How do we reform such a structure? Honestly, I think it’s what we’ve been talking about the last two weeks. By acknowledging our relationship with one another, our at-one-ment. And by being willing to live God’s love by atoning, by taking up our cross.

Of all places, of all people, communities who claim to follow Jesus should be doing things differently. I think that’s what Jesus would say to us today. Live our gospel truth, not just in theory but in our actual ways of being. Lose our life for the sake of the Body of Christ, and for the sake of the gospel, to save it.

Imagine if those wealthier churches dipped deeply into their endowments to help parishes in marginalized communities—to repair their buildings, to hire a full-time rector to build up their community.

And listen, all of us at some point in our lives have been in a position of need before. We have all been marginalized and impoverished—financially, physically, emotionally, spiritually. We’ve all had to ask for help, hoping that someone would be willing to give of their abundance so that we may experience healing, belonging, and love. That’s what the people who come into our red doors are looking for. It’s what the people who come to our church building for recovery groups are looking for.
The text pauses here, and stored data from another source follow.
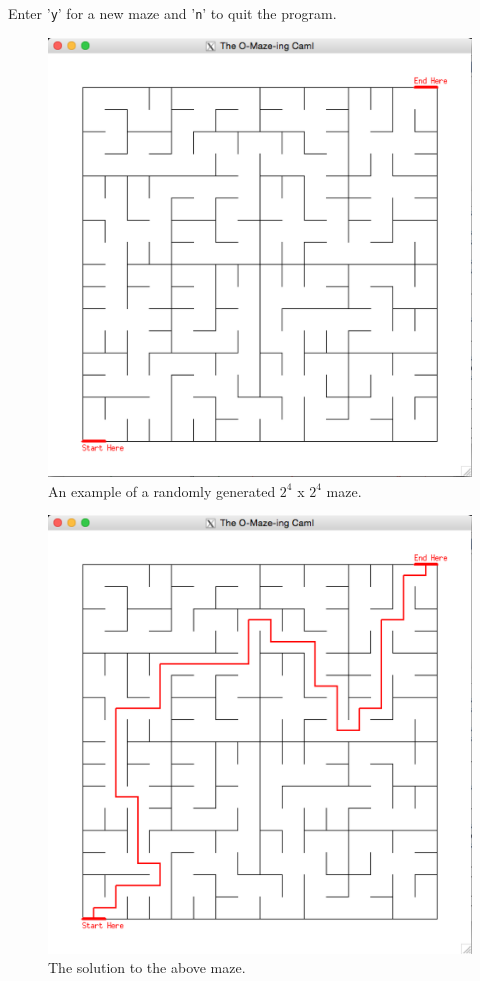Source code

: \documentclass[11pt, margin=1in]{article}
\begin{document}
Enter '\texttt{y}' for a new maze and  '\texttt{n}' to quit the program.

\newpage
\begin{figure}[H]
\begin{center}
\includegraphics[scale=0.3]{example.jpg}
\caption{An example of a randomly generated $2^4$ x $2^4$ maze.}
\end{center}
\end{figure}


\begin{figure}[H]
\begin{center}
\includegraphics[scale=0.3]{solution.jpg}
\caption{The solution to the above maze.}
\end{center}
\end{figure}
\end{document}

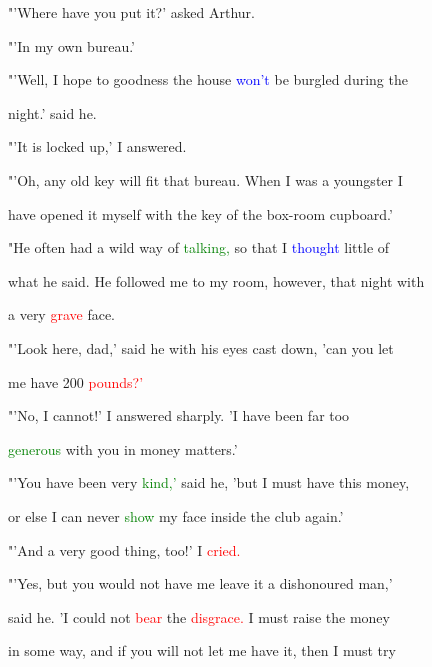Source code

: "'Where have you put it?' asked Arthur.



 "'In my own bureau.'



 "'Well, I \textcolor{BurntOrange}{hope} to \textcolor{BurntOrange}{goodness} the house \textcolor{blue}{won't} be burgled during the

 night.' said he.



 "'It is locked up,' I answered.



 "'Oh, any old key will fit that bureau. When I was a youngster I

 have opened it myself with the key of the box-room cupboard.'



 "He often had a \textcolor{BurntOrange}{wild} way of \textcolor{green}{talking,} so that I \textcolor{blue}{thought} little of

 what he said. He followed me to my room, however, that night with

 a very \textcolor{red}{grave} face.



 "'Look here, dad,' said he with his eyes cast down, 'can you let

 me have 200 \textcolor{red}{pounds?'}



 "'No, I cannot!' I answered sharply. 'I have been far too

 \textcolor{green}{generous} with you in \textcolor{BurntOrange}{money} matters.'



 "'You have been very \textcolor{green}{kind,'} said he, 'but I must have this \textcolor{BurntOrange}{money,}

 or else I can never \textcolor{green}{show} my face inside the club again.'



 "'And a very \textcolor{BurntOrange}{good} thing, too!' I \textcolor{red}{cried.}



 "'Yes, but you would not have me \textcolor{BurntOrange}{leave} it a dishonoured man,'

 said he. 'I could not \textcolor{red}{bear} the \textcolor{red}{disgrace.} I must raise the \textcolor{BurntOrange}{money}

 in some way, and if you will not let me have it, then I must try

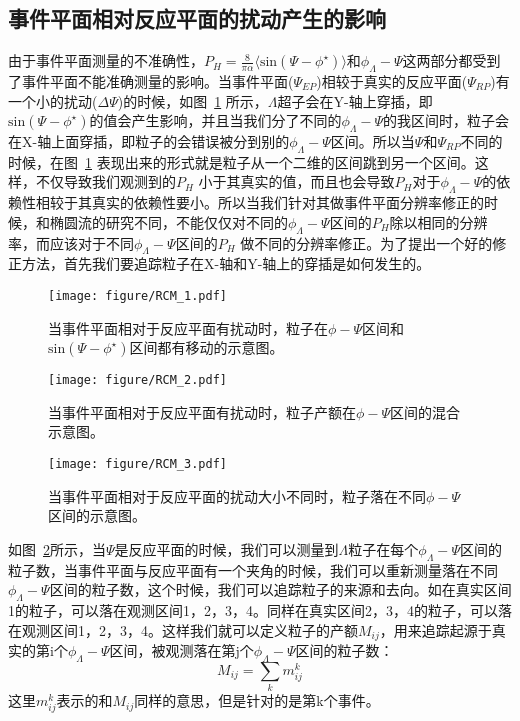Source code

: \subsection{事件平面相对反应平面的扰动产生的影响}
由于事件平面测量的不准确性，$P_{H} = \frac{8}{\pi\alpha} \langle \mathrm{sin}(\Psi-\phi^{\star}) \rangle $和$\phi_{\Lambda}-\Psi$这两部分都受到了事件平面不能准确测量的影响。当事件平面($\Psi_{EP}$)相较于真实的反应平面($\Psi_{RP}$)有一个小的扰动($\Delta\Psi$)的时候，如图~\ref{fig:RCM_1} 所示，$\Lambda$超子会在Y-轴上穿插，即$\mathrm{sin}(\Psi-\phi^{\star})$的值会产生影响，并且当我们分了不同的$\phi_{\Lambda}-\Psi$的我区间时，粒子会在X-轴上面穿插，即粒子的会错误被分到别的$\phi_{\Lambda}-\Psi$区间。所以当$\Psi$和$\Psi_{RP}$不同的时候，在图~\ref{fig:RCM_1} 表现出来的形式就是粒子从一个二维的区间跳到另一个区间。这样，不仅导致我们观测到的$P_{H}$ 小于其真实的值，而且也会导致$P_{H}$对于$\phi_{\Lambda}-\Psi$的依赖性相较于其真实的依赖性要小。所以当我们针对其做事件平面分辨率修正的时候，和椭圆流的研究不同，不能仅仅对不同的$\phi_{\Lambda}-\Psi$区间的$P_{H}$除以相同的分辨率，而应该对于不同$\phi_{\Lambda}-\Psi$区间的$P_{H}$ 做不同的分辨率修正。为了提出一个好的修正方法，首先我们要追踪粒子在X-轴和Y-轴上的穿插是如何发生的。
\begin{figure}[htbp]
\centering
\texttt{[image: figure/RCM\_1.pdf]}
\caption{当事件平面相对于反应平面有扰动时，粒子在$\phi-\Psi$区间和$\mathrm{sin}(\Psi-\phi^{\star})$区间都有移动的示意图。}
\label{fig:RCM_1}
\end{figure}

\begin{figure}[htbp]
\centering
\texttt{[image: figure/RCM\_2.pdf]}
\caption{当事件平面相对于反应平面有扰动时，粒子产额在$\phi-\Psi$区间的混合示意图。}
\label{fig:RCM_2}
\end{figure}

\begin{figure}[htbp]
\centering
\texttt{[image: figure/RCM\_3.pdf]}
\caption{当事件平面相对于反应平面的扰动大小不同时，粒子落在不同$\phi-\Psi$区间的示意图。}
\label{fig:RCM_3}
\end{figure}

如图~\ref{fig:RCM_2}所示，当$\Psi$是反应平面的时候，我们可以测量到$\Lambda$粒子在每个$\phi_{\Lambda}-\Psi$区间的粒子数，当事件平面与反应平面有一个夹角的时候，我们可以重新测量落在不同$\phi_{\Lambda}-\Psi$区间的粒子数，这个时候，我们可以追踪粒子的来源和去向。如在真实区间1的粒子，可以落在观测区间1，2，3，4。同样在真实区间2，3，4的粒子，可以落在观测区间1，2，3，4。这样我们就可以定义粒子的产额$M_{ij}$，用来追踪起源于真实的第i个$\phi_{\Lambda}-\Psi$区间，被观测落在第j个$\phi_{\Lambda}-\Psi$区间的粒子数：
\begin{equation}
\label{eq:M_ij}
M_{ij} = \sum_{k} m^{k}_{ij}
\end{equation}
这里$m^{k}_{ij}$表示的和$M_{ij}$同样的意思，但是针对的是第k个事件。

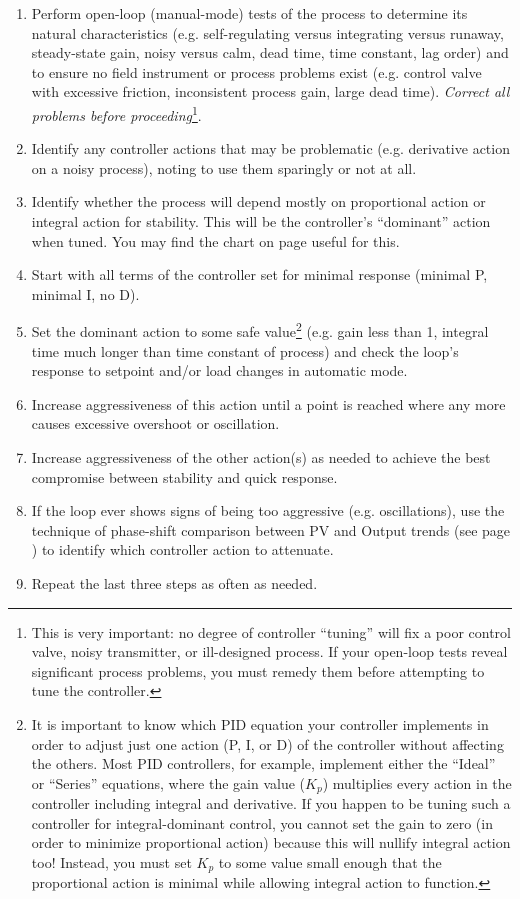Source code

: \begin{enumerate}
\item Perform open-loop (manual-mode) tests of the process to determine its natural characteristics (e.g. self-regulating versus integrating versus runaway, steady-state gain, noisy versus calm, dead time, time constant, lag order) and to ensure no field instrument or process problems exist (e.g. control valve with excessive friction, inconsistent process gain, large dead time).  \textit{Correct all problems before proceeding}\footnote{This is very important: no degree of controller ``tuning'' will fix a poor control valve, noisy transmitter, or ill-designed process.  If your open-loop tests reveal significant process problems, you must remedy them before attempting to tune the controller.}.
\item Identify any controller actions that may be problematic (e.g. derivative action on a noisy process), noting to use them sparingly or not at all.
\item Identify whether the process will depend mostly on proportional action or integral action for stability.  This will be the controller's ``dominant'' action when tuned.  You may find the chart on page \pageref{tuning_recommendations} useful for this.
\item Start with all terms of the controller set for minimal response (minimal P, minimal I, no D).
\item Set the dominant action to some safe value\footnote{It is important to know which PID equation your controller implements in order to adjust just one action (P, I, or D) of the controller without affecting the others.  Most PID controllers, for example, implement either the ``Ideal'' or ``Series'' equations, where the gain value ($K_p$) multiplies every action in the controller including integral and derivative.  If you happen to be tuning such a controller for integral-dominant control, you cannot set the gain to zero (in order to minimize proportional action) because this will nullify integral action too!  Instead, you must set $K_p$ to some value small enough that the proportional action is minimal while allowing integral action to function.} (e.g. gain less than 1, integral time much longer than time constant of process) and check the loop's response to setpoint and/or load changes in automatic mode.
\item Increase aggressiveness of this action until a point is reached where any more causes excessive overshoot or oscillation. 
\item Increase aggressiveness of the other action(s) as needed to achieve the best compromise between stability and quick response.
\item If the loop ever shows signs of being too aggressive (e.g. oscillations), use the technique of phase-shift comparison between PV and Output trends (see page \pageref{overtune_phaseshift}) to identify which controller action to attenuate.
\item Repeat the last three steps as often as needed.
\end{enumerate}

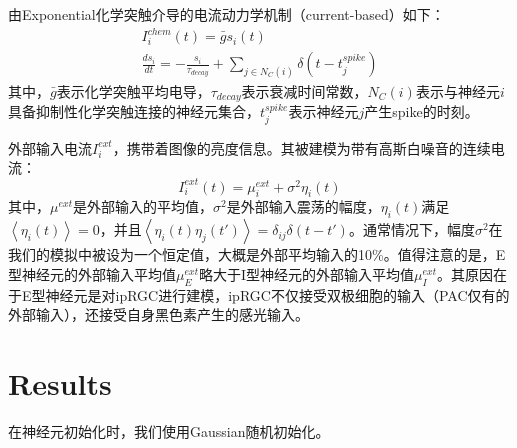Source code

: \documentclass[lang=cn,11pt,a4paper,cite=numbers]{elegantpaper}
\begin{document}
  由Exponential化学突触介导的电流动力学机制（current-based）如下：
\begin{gather}
    I_{i}^{chem}(t) = \bar{g}s_{i}(t) \\
    \frac{ds_{i}}{dt} = -\frac{s_{i}}{\tau_{decay}} + \sum_{j \in N_{C}(i)}\delta(t - t_{j}^{spike})
\end{gather}
其中，$\bar{g}$表示化学突触平均电导，$\tau_{decay}$表示衰减时间常数，$N_{C}(i)$表示与神经元$i$具备抑制性化学突触连接的神经元集合，$t_{j}^{spike}$表示神经元$j$产生spike的时刻。

  外部输入电流$I_{i}^{ext}$，携带着图像的亮度信息。其被建模为带有高斯白噪音的连续电流：
\begin{equation}
    I_{i}^{ext}(t) = \mu_{i}^{ext} + \sigma^{2}\eta_{i}(t)
\end{equation}
其中，$\mu^{ext}$是外部输入的平均值，$\sigma^{2}$是外部输入震荡的幅度，$\eta_{i}(t)$满足$\left\langle\eta_{i}(t)\right\rangle = 0$，并且$\left\langle\eta_{i}(t)\eta_{j}(t')\right\rangle = \delta_{ij}\delta(t - t')$。通常情况下，幅度$\sigma^{2}$在我们的模拟中被设为一个恒定值，大概是外部平均输入的10\%。值得注意的是，E型神经元的外部输入平均值$\mu_{E}^{ext}$略大于I型神经元的外部输入平均值$\mu_{I}^{ext}$。其原因在于E型神经元是对ipRGC进行建模，ipRGC不仅接受双极细胞的输入（PAC仅有的外部输入），还接受自身黑色素产生的感光输入。

\section{Results}
  在神经元初始化时，我们使用Gaussian随机初始化。
\end{document}
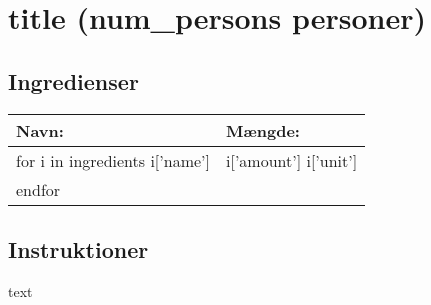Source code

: \section{ {{title}} ({{num_persons}} personer)}

\subsection*{Ingredienser}

\begin{tabular}{|l|l|}
  \hline
  \bf{Navn:} & \bf{Mængde:} \\
  \hline\hline

  {{for i in ingredients}}
    {{i['name']}} & {{i['amount']}} {{i['unit']}} \\
  {{endfor}}

  \hline
\end{tabular}

\subsection*{Instruktioner}

{{text}}


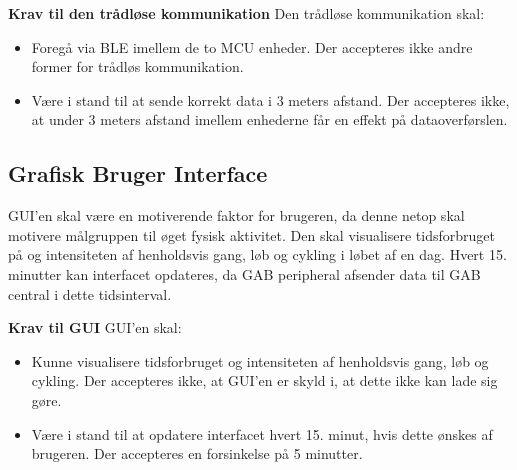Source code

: \textbf{Krav til den trådløse kommunikation} \newline 
Den trådløse kommunikation skal:
\begin{itemize}
	\item Foregå via BLE imellem de to MCU enheder. Der accepteres ikke andre former for trådløs kommunikation.
	\item Være i stand til at sende korrekt data i 3 meters afstand. Der accepteres ikke, at under 3 meters afstand imellem enhederne får en effekt på dataoverførslen.
\end{itemize}

\subsection{Grafisk Bruger Interface}
GUI'en skal være en motiverende faktor for brugeren, da denne netop skal motivere målgruppen til øget fysisk aktivitet. Den skal visualisere tidsforbruget på og intensiteten af henholdsvis gang, løb og cykling i løbet af en dag. Hvert 15. minutter kan interfacet opdateres, da GAB peripheral afsender data til GAB central i dette tidsinterval.

\textbf{Krav til GUI} \newline 
GUI'en skal:
\begin{itemize}
	\item Kunne visualisere tidsforbruget og intensiteten af henholdsvis gang, løb og cykling. Der accepteres ikke, at GUI'en er skyld i, at dette ikke kan lade sig gøre.
	\item Være i stand til at opdatere interfacet hvert 15. minut, hvis dette ønskes af brugeren. Der accepteres en forsinkelse på 5 minutter.
\end{itemize}

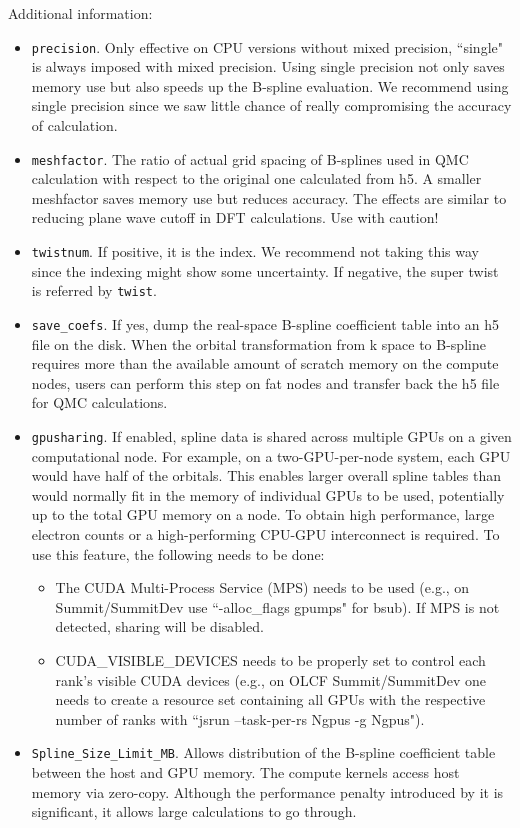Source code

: Additional information:
\begin{itemize}
\item \texttt{precision}. Only effective on CPU versions without mixed precision, ``single" is always imposed with mixed precision. Using single precision not only saves memory use but also speeds up the B-spline evaluation. We recommend using single precision since we saw little chance of really compromising the accuracy of calculation.
\item \texttt{meshfactor}. The ratio of actual grid spacing of B-splines used in QMC calculation with respect to the original one calculated from h5. A smaller meshfactor saves memory use but reduces accuracy. The effects are similar to reducing plane wave cutoff in DFT calculations. Use with caution! 
\item \texttt{twistnum}. If positive, it is the index. We recommend not taking this way since the indexing might show some uncertainty. If negative, the super twist is referred by \texttt{twist}.
\item \texttt{save\_coefs}. If yes, dump the real-space B-spline coefficient table into an h5 file on the disk.
When the orbital transformation from k space to B-spline requires more than the available amount of scratch memory on the compute nodes,
users can perform this step on fat nodes and transfer back the h5 file for QMC calculations.
\item \texttt{gpusharing}. If enabled, spline data is shared across multiple GPUs on a given computational node. For example, on a
two-GPU-per-node system, each GPU would have half of the
orbitals. This enables larger overall spline tables than would normally fit in
the memory of individual GPUs to be used,  potentially up to
the total GPU memory on a node. To obtain high performance, large
electron counts or a high-performing CPU-GPU interconnect is required.
To use this feature, the following needs to be done:
\begin{itemize}
    \item The CUDA Multi-Process Service (MPS) needs to be used
      (e.g., on Summit/SummitDev use ``-alloc\_flags gpumps" for
      bsub). If MPS is not detected, sharing will be disabled.
    \item CUDA\_VISIBLE\_DEVICES needs to be properly set to control each
      rank's visible CUDA devices (e.g., on OLCF Summit/SummitDev one
      needs to create a resource set containing all GPUs with the
      respective number of ranks with ``jsrun --task-per-rs Ngpus -g
      Ngpus").
\end{itemize}
\item \texttt{Spline\_Size\_Limit\_MB}. Allows distribution of the B-spline coefficient table between the host and GPU memory. The compute kernels access host memory via zero-copy. Although the performance penalty introduced by it is significant, it allows large calculations to go through.
\end{itemize}
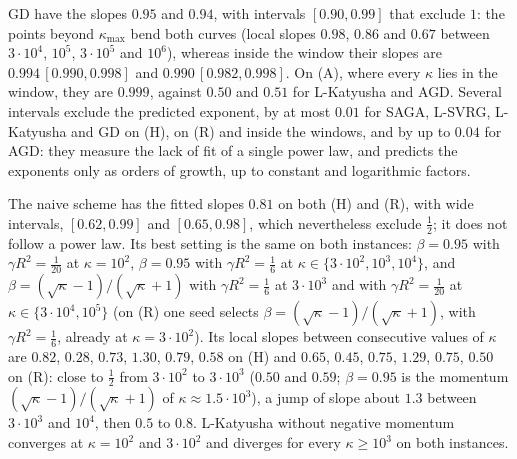 GD have the slopes $0.95$ and $0.94$, with intervals $[0.90,0.99]$ that exclude $1$: the points beyond $\kappa_{\max}$ bend
both curves (local slopes $0.98$, $0.86$ and $0.67$ between $3\cdot10^4$, $10^5$, $3\cdot10^5$ and $10^6$), whereas inside
the window their slopes are $0.994\,[0.990,0.998]$ and $0.990\,[0.982,0.998]$. On (A), where every $\kappa$ lies in the
window, they are $0.999$, against $0.50$ and $0.51$ for L-Katyusha and AGD. Several intervals exclude the predicted
exponent, by at most $0.01$ for SAGA, L-SVRG, L-Katyusha and GD on (H), on (R) and inside the windows, and by up to
$0.04$ for AGD: they measure the lack of fit of a single power law, and  predicts the exponents only as
orders of growth, up to constant and logarithmic factors.

The naive scheme has the fitted slopes $0.81$ on both (H) and (R), with wide intervals, $[0.62,0.99]$ and $[0.65,0.98]$,
which nevertheless exclude $\frac12$; it does not follow a power law. Its best setting is the same on both instances:
$\beta=0.95$ with $\gamma R^2=\frac1{20}$ at $\kappa=10^2$, $\beta=0.95$ with $\gamma R^2=\frac16$ at
$\kappa\in\{3\cdot10^2,10^3,10^4\}$, and $\beta=(\sqrt\kappa-1)/(\sqrt\kappa+1)$ with $\gamma R^2=\frac16$ at $3\cdot10^3$ and
with $\gamma R^2=\frac1{20}$ at $\kappa\in\{3\cdot10^4,10^5\}$ (on (R) one seed selects $\beta=(\sqrt\kappa-1)/(\sqrt\kappa+1)$,
with $\gamma R^2=\frac16$, already at $\kappa=3\cdot10^2$). Its local slopes between consecutive values of $\kappa$ are
$0.82$, $0.28$, $0.73$, $1.30$, $0.79$, $0.58$
on (H) and $0.65$, $0.45$, $0.75$, $1.29$, $0.75$, $0.50$ on (R): close to $\frac12$ from $3\cdot10^2$ to $3\cdot10^3$ ($0.50$
and $0.59$; $\beta=0.95$ is the momentum $(\sqrt\kappa-1)/(\sqrt\kappa+1)$ of $\kappa\approx1.5\cdot10^3$), a jump of slope
about $1.3$ between $3\cdot10^3$ and $10^4$, then $0.5$ to $0.8$. L-Katyusha without negative momentum converges at
$\kappa=10^2$ and $3\cdot10^2$ and diverges for every $\kappa\ge10^3$ on both instances.

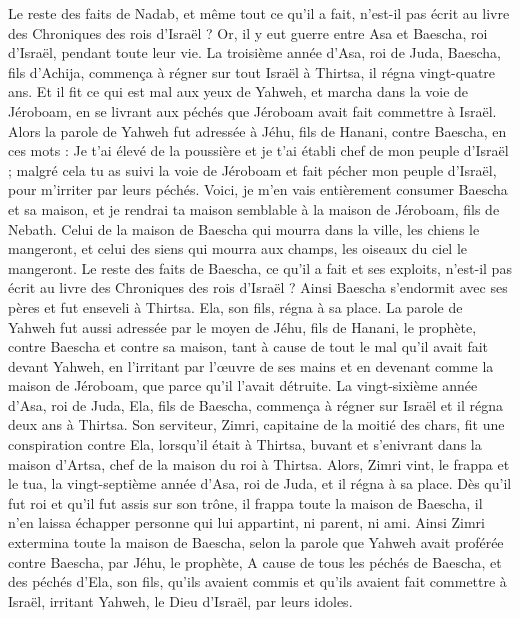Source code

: \begin{multicols}{2}
Le reste des faits de Nadab, et même tout ce qu'il a fait, n'est-il pas écrit au livre des Chroniques des rois d'Israël ?
Or, il y eut guerre entre Asa et Baescha, roi d'Israël, pendant toute leur vie.
La troisième année d'Asa, roi de Juda, Baescha, fils d'Achija, commença à régner sur tout Israël à Thirtsa, il régna vingt-quatre ans.
Et il fit ce qui est mal aux yeux de Yahweh, et marcha dans la voie de Jéroboam, en se livrant aux péchés que Jéroboam avait fait commettre à Israël.
\VerseOne{}Alors la parole de Yahweh fut adressée à Jéhu, fils de Hanani, contre Baescha, en ces mots :
Je t'ai élevé de la poussière et je t'ai établi chef de mon peuple d'Israël ; malgré cela tu as suivi la voie de Jéroboam et fait pécher mon peuple d'Israël, pour m'irriter par leurs péchés.
Voici, je m'en vais entièrement consumer Baescha et sa maison, et je rendrai ta maison semblable à la maison de Jéroboam, fils de Nebath.
Celui de la maison de Baescha qui mourra dans la ville, les chiens le mangeront, et celui des siens qui mourra aux champs, les oiseaux du ciel le mangeront.
Le reste des faits de Baescha, ce qu'il a fait et ses exploits, n'est-il pas écrit au livre des Chroniques des rois d'Israël ?
Ainsi Baescha s'endormit avec ses pères et fut enseveli à Thirtsa. Ela, son fils, régna à sa place.
La parole de Yahweh fut aussi adressée par le moyen de Jéhu, fils de Hanani, le prophète, contre Baescha et contre sa maison, tant à cause de tout le mal qu'il avait fait devant Yahweh, en l'irritant par l'œuvre de ses mains et en devenant comme la maison de Jéroboam, que parce qu'il l'avait détruite.
La vingt-sixième année d'Asa, roi de Juda, Ela, fils de Baescha, commença à régner sur Israël et il régna deux ans à Thirtsa.
Son serviteur, Zimri, capitaine de la moitié des chars, fit une conspiration contre Ela, lorsqu'il était à Thirtsa, buvant et s'enivrant dans la maison d'Artsa, chef de la maison du roi à Thirtsa.
Alors, Zimri vint, le frappa et le tua, la vingt-septième année d'Asa, roi de Juda, et il régna à sa place.
Dès qu’il fut roi et qu'il fut assis sur son trône, il frappa toute la maison de Baescha, il n'en laissa échapper personne qui lui appartint, ni parent, ni ami.
Ainsi Zimri extermina toute la maison de Baescha, selon la parole que Yahweh avait proférée contre Baescha, par Jéhu, le prophète,
A cause de tous les péchés de Baescha, et des péchés d'Ela, son fils, qu’ils avaient commis et qu’ils avaient fait commettre à Israël, irritant Yahweh, le Dieu d'Israël, par leurs idoles.

\end{multicols}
And all of us at some point in our lives have been in the position of abundance, and we could choose to share that abundance when we saw others in need—or not to.

What would happen if those of us who right now have more—a little more or a lot more—really stepped up so that those of us who are in need right now could have a place of healing, belonging, and love? What if abundance isn’t really abundance unless it is shared, unless it is sacrificed, so that we may all experience resurrection?

After all, that’s what Jesus taught us. It’s what Jesus demonstrated for us with his very being. Jesus answered them, “Destroy this temple, and in three days I will raise it up.”

Do we really believe that?

Do we really believe that if we risk destroying the temple, if we tear down the walls of the structures and systems that we think are unbreakable, that we think protect us, that Christ will rise out of that rubble, and that we, his Body, will rise with him?

Do we really believe that?

Do we really believe that if we risk sharing our abundance for the sake of the Body of Christ, for the sake of each other, that we will, all of us, experience healing, belonging, and love?

Do we really believe it?

May our very lives—our thoughts, our words, and especially our deeds—bear witness to our belief. Amen.